*What to do*:
Write out the lines of the records from the one containing "这是一个3DS硬件扩展，实现了3DS外接手柄的功能。<br/>" to the very last, keeping each exactly as it is.

***** Record excerpts

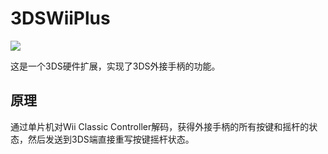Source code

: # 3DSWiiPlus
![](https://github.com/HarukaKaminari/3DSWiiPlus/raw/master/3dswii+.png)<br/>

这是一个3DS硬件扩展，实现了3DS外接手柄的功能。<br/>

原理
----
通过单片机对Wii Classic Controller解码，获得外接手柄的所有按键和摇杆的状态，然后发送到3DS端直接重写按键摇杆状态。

**********

*Output for this task*:
这是一个3DS硬件扩展，实现了3DS外接手柄的功能。<br/>

原理
----
通过单片机对Wii Classic Controller解码，获得外接手柄的所有按键和摇杆的状态，然后发送到3DS端直接重写按键摇杆状态。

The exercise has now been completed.